Nous devons donc renouveler notre approche de la protection de la santé des salariés en milieu de travail et étoffer nos moyens d'expertise et d'analyse.
C'est pour cette raison que je souhaite engager une réflexion sur l'évolution des méthodes de travail des services déconcentrés du ministère dans ce domaine.
Jusqu'ici, nous avons privilégié en France, à la différence de la plupart de nos voisins européens, le développement d'une inspection du travail généraliste, organisée sur une base exclusivement territoriale.
Ce choix atteint ses limites dans un environnement économique et technique sans cesse plus complexe et plus spécialisé. Intervenir avec les mêmes outils dans une très petite entreprise dans le secteur artisanal et sur un site de production industrielle de haute technologie tient de la gageure. Les risques et les enjeux ne sont pas comparables. Les connaissances techniques à mobiliser pour un contrôle efficace ne sont pas les mêmes.
J'ai donc la conviction que les modalités d'intervention de l'inspection du travail doivent évoluer pour permettre aux inspecteurs d'appréhender efficacement les nouvelles réalités du monde du travail.
Cela passe sans doute par un travail plus collectif au sein des sections. Cela passe aussi par une meilleure coordination des interventions, sous l'égide des directions régionales, dans le plein respect, bien entendu, du principe d'indépendance garanti aux inspecteurs par la convention n° 81 de l'OIT, mais comme le disait Pierre BEREGOVOY ici même le 26 avril 1984, " d'une indépendance qui crée des devoirs ".
Dans cette perspective, trois pistes méritent, me semble-t-il, d'être explorées.
En premier lieu, il est nécessaire de définir, au niveau régional, une véritable stratégie de contrôle, fondée sur des objectifs clairement affichés. Nous donnerons ainsi une plus grande visibilité et une plus grande efficacité à l'action de l'inspection du travail.

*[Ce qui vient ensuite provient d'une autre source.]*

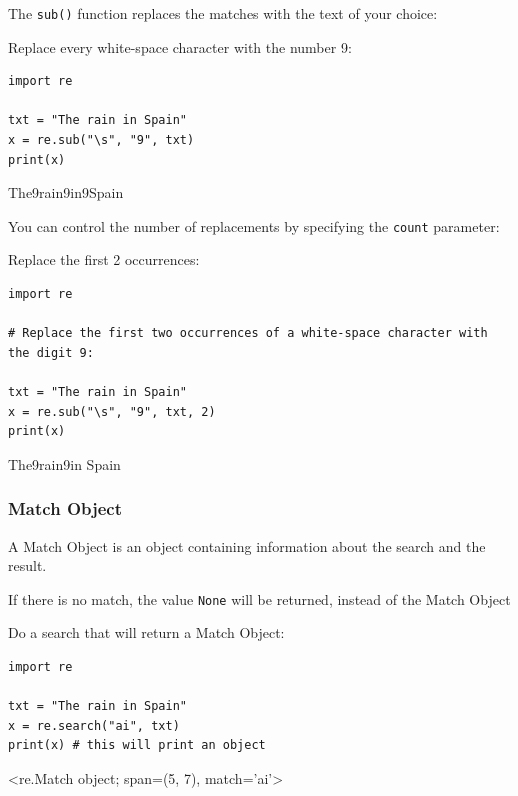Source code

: \documentclass[12pt,a4paper]{article}
\newcommand{\code}[1]{%
	\colorbox{backcolour}{\lstinline{#1}}%
}
\newcommand{\lcode}[1]{%
	\lstinline{#1}%
}
\begin{document}
The \code{sub()} function replaces the matches with the text of your choice:

\begin{ebox}
Replace every white-space character with the number 9:
	\begin{lstlisting}
import re

txt = "The rain in Spain"
x = re.sub("\s", "9", txt)
print(x)
	\end{lstlisting}
\tcblower
	\begin{vercode}
The9rain9in9Spain
	\end{vercode}
\end{ebox}

You can control the number of replacements by specifying the \code{count} parameter:

\begin{ebox}
Replace the first 2 occurrences:
	\begin{lstlisting}
import re

# Replace the first two occurrences of a white-space character with the digit 9:

txt = "The rain in Spain"
x = re.sub("\s", "9", txt, 2)
print(x)
	\end{lstlisting}
\tcblower
	\begin{vercode}
The9rain9in Spain
	\end{vercode}
\end{ebox}
\subsubsection{Match Object}

A Match Object is an object containing information about the search and the result.

\begin{nbox}
If there is no match, the value \lcode{None} will be returned, instead of the
Match Object
\end{nbox}

\begin{ebox}
Do a search that will return a Match Object:
	\begin{lstlisting}
import re

txt = "The rain in Spain"
x = re.search("ai", txt)
print(x) # this will print an object
	\end{lstlisting}
\tcblower
	\begin{vercode}
<re.Match object; span=(5, 7), match='ai'>
	\end{vercode}
\end{ebox}
\end{document}
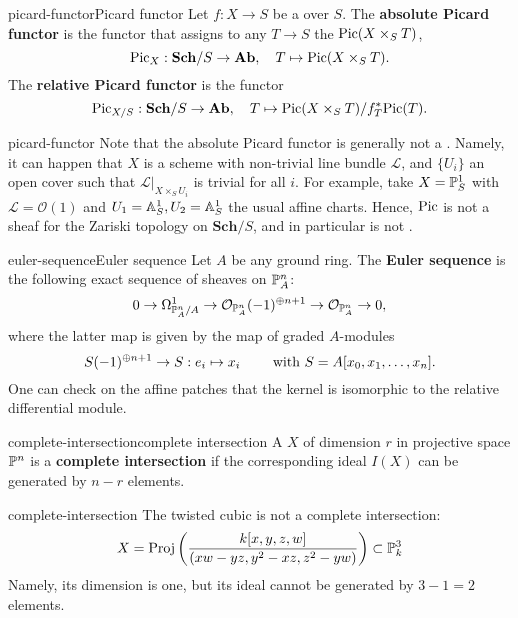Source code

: \begin{topic}{picard-functor}{Picard functor}
    Let $f : X \to S$ be a  over $S$. The \textbf{absolute Picard functor} is the functor that assigns to any $T \to S$ the  $\textup{Pic}(X \times_S T)$,
    \[ \textup{Pic}_X : \textbf{Sch}/S \to \textbf{Ab}, \quad T \mapsto \textup{Pic}(X \times_S T) . \]
    The \textbf{relative Picard functor} is the functor
    \[ \textup{Pic}_{X/S} : \textbf{Sch}/S \to \textbf{Ab}, \quad T \mapsto \textup{Pic}(X \times_S T) / f_T^* \textup{Pic}(T) . \]
\end{topic}

\begin{example}{picard-functor}
    Note that the absolute Picard functor is generally not a . Namely, it can happen that $X$ is a scheme with non-trivial line bundle $\mathcal{L}$, and $\{ U_i \}$ an open cover such that $\mathcal{L}|_{X \times_S U_i}$ is trivial for all $i$. For example, take $X = \PP^1_S$ with $\mathcal{L} = \mathcal{O}(1)$ and $U_1 = \AA^1_S, U_2 = \AA^1_S$ the usual affine charts. Hence, $\textup{Pic}$ is not a sheaf for the Zariski topology on $\textbf{Sch}/S$, and in particular is not .
\end{example}

\begin{topic}{euler-sequence}{Euler sequence}
    Let $A$ be any ground ring. The \textbf{Euler sequence} is the following exact sequence of sheaves on $\PP_A^n$:
    \[ 0 \rightarrow \Omega^1_{\PP^n_A/A} \rightarrow \mathcal{O}_{\PP_A^n}(-1)^{\oplus n + 1} \rightarrow \mathcal{O}_{\PP_A^n} \rightarrow 0 , \]
    where the latter map is given by the map of graded $A$-modules
    \[ S(-1)^{\oplus n + 1} \to S : e_i \mapsto x_i \qquad \textup{ with } S = A[x_0, x_1, \ldots, x_n] . \]
    One can check on the affine patches that the kernel is isomorphic to the relative differential module.
\end{topic}

\begin{topic}{complete-intersection}{complete intersection}
    A  $X$ of dimension $r$ in projective space $\PP^n$ is a \textbf{complete intersection} if the corresponding ideal $I(X)$ can be generated by $n - r$ elements.
\end{topic}

\begin{example}{complete-intersection}
    The twisted cubic is not a complete intersection:
    \[ X = \textup{Proj}\left(\frac{k[x, y, z, w]}{(xw - yz, y^2 - xz, z^2 - yw)}\right) \subset \PP_k^3 \]
    Namely, its dimension is one, but its ideal cannot be generated by $3 - 1 = 2$ elements.
\end{example}

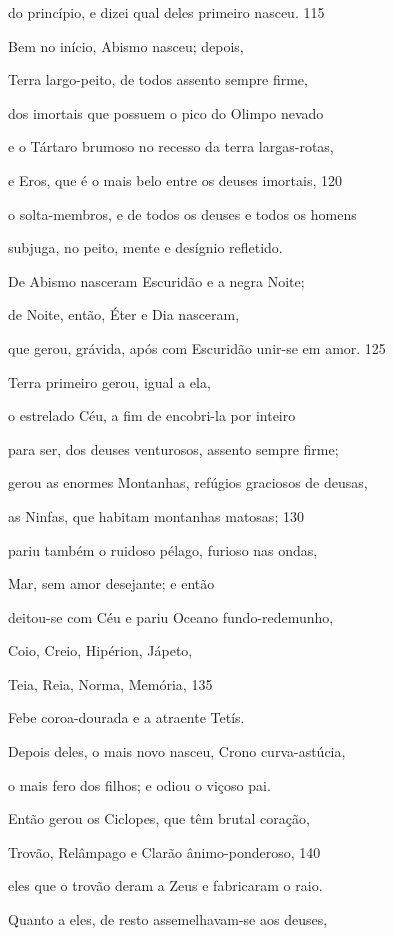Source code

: do princípio, e dizei qual deles primeiro nasceu. \num{115}

\quad{}Bem no início, Abismo nasceu; depois,

Terra largo-peito, de todos assento sempre firme,

dos imortais que possuem o pico do Olimpo nevado

e o Tártaro brumoso no recesso da terra largas-rotas,

e Eros, que é o mais belo entre os deuses imortais, \num{120}

o solta-membros, e de todos os deuses e todos os homens

subjuga, no peito, mente e desígnio refletido.

\medskip

De Abismo nasceram Escuridão e a negra Noite;

de Noite, então, Éter e Dia nasceram,

que gerou, grávida, após com Escuridão unir-se em amor. \num{125}

\medskip

Terra primeiro gerou, igual a ela,

o estrelado Céu, a fim de encobri-la por inteiro

para ser, dos deuses venturosos, assento sempre firme;

gerou as enormes Montanhas, refúgios graciosos de deusas,

as Ninfas, que habitam montanhas matosas; \num{130}

pariu também o ruidoso pélago, furioso nas ondas,

Mar, sem amor desejante; e então

deitou-se com Céu e pariu Oceano fundo-redemunho,

Coio, Creio, Hipérion, Jápeto,

Teia, Reia, Norma, Memória, \num{135}

Febe coroa-dourada e a atraente Tetís.

Depois deles, o mais novo nasceu, Crono curva-astúcia,

o mais fero dos filhos; e odiou o viçoso pai.

\quad{}Então gerou os Ciclopes, que têm brutal coração,

Trovão, Relâmpago e Clarão ânimo-ponderoso, \num{140}

eles que o trovão deram a Zeus e fabricaram o raio.

Quanto a eles, de resto assemelhavam-se aos deuses,

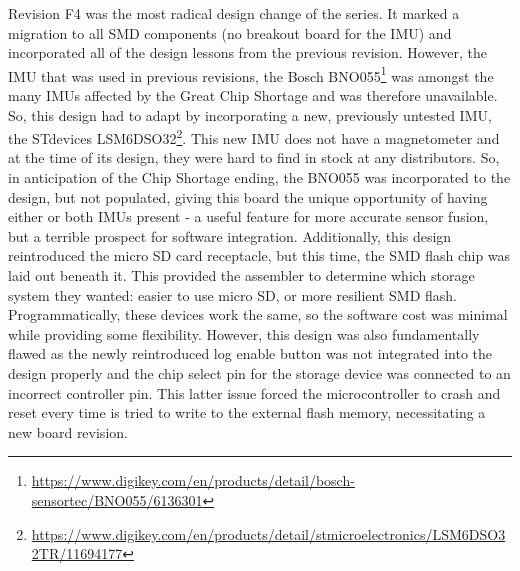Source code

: 
Revision F4 was the most radical design change of the series.
It marked a migration to all SMD components (no breakout board for the IMU) and incorporated all of the design lessons from the previous revision.
However, the IMU that was used in previous revisions, the Bosch BNO055\footnote{\url{https://www.digikey.com/en/products/detail/bosch-sensortec/BNO055/6136301}} was amongst the many IMUs affected by the Great Chip Shortage and was therefore unavailable.
So, this design had to adapt by incorporating a new, previously untested IMU, the STdevices LSM6DSO32\footnote{\url{https://www.digikey.com/en/products/detail/stmicroelectronics/LSM6DSO32TR/11694177}}.
This new IMU does not have a magnetometer and at the time of its design, they were hard to find in stock at any distributors.
So, in anticipation of the Chip Shortage ending, the BNO055 was incorporated to the design, but not populated, giving this board the unique opportunity of having either or both IMUs present - a useful feature for more accurate sensor fusion, but a terrible prospect for software integration.
Additionally, this design reintroduced the micro SD card receptacle, but this time, the SMD flash chip was laid out beneath it.
This provided the assembler to determine which storage system they wanted: easier to use micro SD, or more resilient SMD flash.
Programmatically, these devices work the same, so the software cost was minimal while providing some flexibility.
However, this design was also fundamentally flawed as the newly reintroduced log enable button was not integrated into the design properly and the chip select pin for the storage device was connected to an incorrect controller pin.
This latter issue forced the microcontroller to crash and reset every time is tried to write to the external flash memory, necessitating a new board revision.


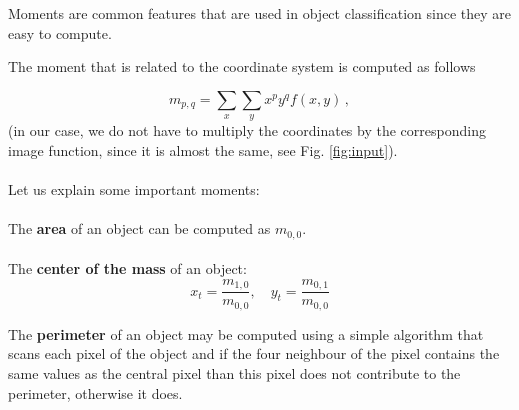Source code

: \documentclass[12pt]{article}
\begin{document}
Moments are common features that are used in object classification since they are easy to compute.

The moment that is related to the coordinate system is computed as follows

\begin{equation}
m_{p, q} = \sum\limits_{x} \sum\limits_{y} x^p y^q f(x, y) \, ,
\end{equation}
(in our case, we do not have to multiply the coordinates by the corresponding image function, since it is almost the same, see Fig. \ref{fig:input}).
\\
\\
Let us explain some important moments:
\\
\\
The \textbf{area} of an object can be computed as $m_{0, 0}$.
\\
\\
The \textbf{center of the mass} of an object:
\begin{equation}
x_t = \frac{m_{1, 0}}{m_{0, 0}}, \quad y_t = \frac{m_{0, 1}}{m_{0, 0}}
\end{equation}

The \textbf{perimeter} of an object may be computed using a simple algorithm that scans each pixel of the object and if the four neighbour of the pixel
contains the same values as the central pixel than this pixel does not contribute to the perimeter, otherwise it does.
\end{document}
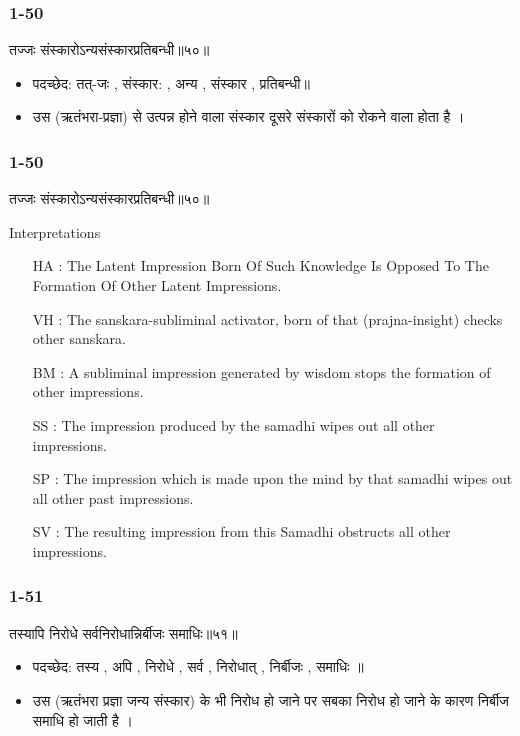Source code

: \begin{frame}[fragile]\frametitle{1-50}
\begin{sanskrit}
तज्जः संस्कारोऽन्यसंस्कारप्रतिबन्धी॥५०॥
\end{sanskrit}

\begin{itemize}
\item पदच्छेद: तत्-जः , संस्कार: , अन्य , संस्कार , प्रतिबन्धी॥
\item उस (ऋतंभरा-प्रज्ञा) से उत्पन्न होने वाला संस्कार दूसरे संस्कारों को रोकने वाला होता है ।
\end{itemize}
	
\end{frame}


\begin{frame}[fragile]\frametitle{1-50}
\begin{sanskrit}
तज्जः संस्कारोऽन्यसंस्कारप्रतिबन्धी॥५०॥
\end{sanskrit}

Interpretations
\begin{itemize}
\item [HA]: The Latent Impression Born Of Such Knowledge Is Opposed To The Formation Of Other Latent Impressions.
\item [VH]: The sanskara-subliminal activator, born of that (prajna-insight) checks other sanskara.
\item [BM]: A subliminal impression generated by wisdom stops the formation of other impressions.
\item [SS]: The impression produced by the samadhi wipes out all other impressions.
\item [SP]: The impression which is made upon the mind by that samadhi wipes out all other past impressions.
\item [SV]: The resulting impression from this Samadhi obstructs all other impressions. 
\end{itemize}
	
\end{frame}


\begin{frame}[fragile]\frametitle{1-51}
\begin{sanskrit}
तस्यापि निरोधे सर्वनिरोधान्निर्बीजः समाधिः॥५१॥
\end{sanskrit}

\begin{itemize}
\item पदच्छेद: तस्य , अपि , निरोधे , सर्व , निरोधात् , निर्बीजः , समाधिः ॥
\item उस (ऋतंभरा प्रज्ञा जन्य संस्कार) के भी निरोध हो जाने पर सबका निरोध हो जाने के कारण निर्बीज समाधि हो जाती है ।
\end{itemize}
	
\end{frame}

En deuxième lieu, il importe de mettre en place, dans chaque direction régionale, des cellules d'appui pluridisciplinaires de haut niveau, associant des médecins du travail, des ergonomes ou des ingénieurs de sécurité et de prévention. Ces cellules viendront épauler, à leur demande, les agents de contrôle dans leurs actions sur le terrain.
Au-delà, nous devons réfléchir, ensemble, à de nouvelles modalités d'organisation permettant de développer les synergies entre les sections géographiques, de faciliter les échanges d'informations et de capitaliser sur l'expérience acquise lors de précédents contrôles. Ainsi, pourquoi ne pas créer, à côté des sections géographiques, des sections transversales spécialisées, à l'échelle d'une région ou d'un bassin d'emploi, dans tel ou tel secteur d'activité ?
En troisième lieu enfin, nous devons développer nos capacités d'évaluation a posteriori. L'inspection du travail sera d'autant plus écoutée et respectée qu'elle aura démontré sa capacité à se remettre en cause et à tirer le meilleur profit des expériences menées sur le terrain. La loi organique relative aux lois de finances nous impose de mettre en place les outils d'une véritable mesure de performance de l'action publique
Telles sont, Mesdames et Messieurs, les points sur lesquels je souhaitais insister aujourd'hui.
Le métier auquel vous avez choisi de vous consacrer touche aux fondements historiques de notre ministère. Il constitue le cur de son action. Il demande de la passion et du courage et le sens de l'intérêt général, il suscite l'engagement. Vous saurez, je n'en doute pas, en relever les défis. Je vous présente mes voeux de succès dans cette entreprise.
Je vais maintenant procéder à la remise des cartes professionnelles de service avec les représentants des deux autres ministères concernés.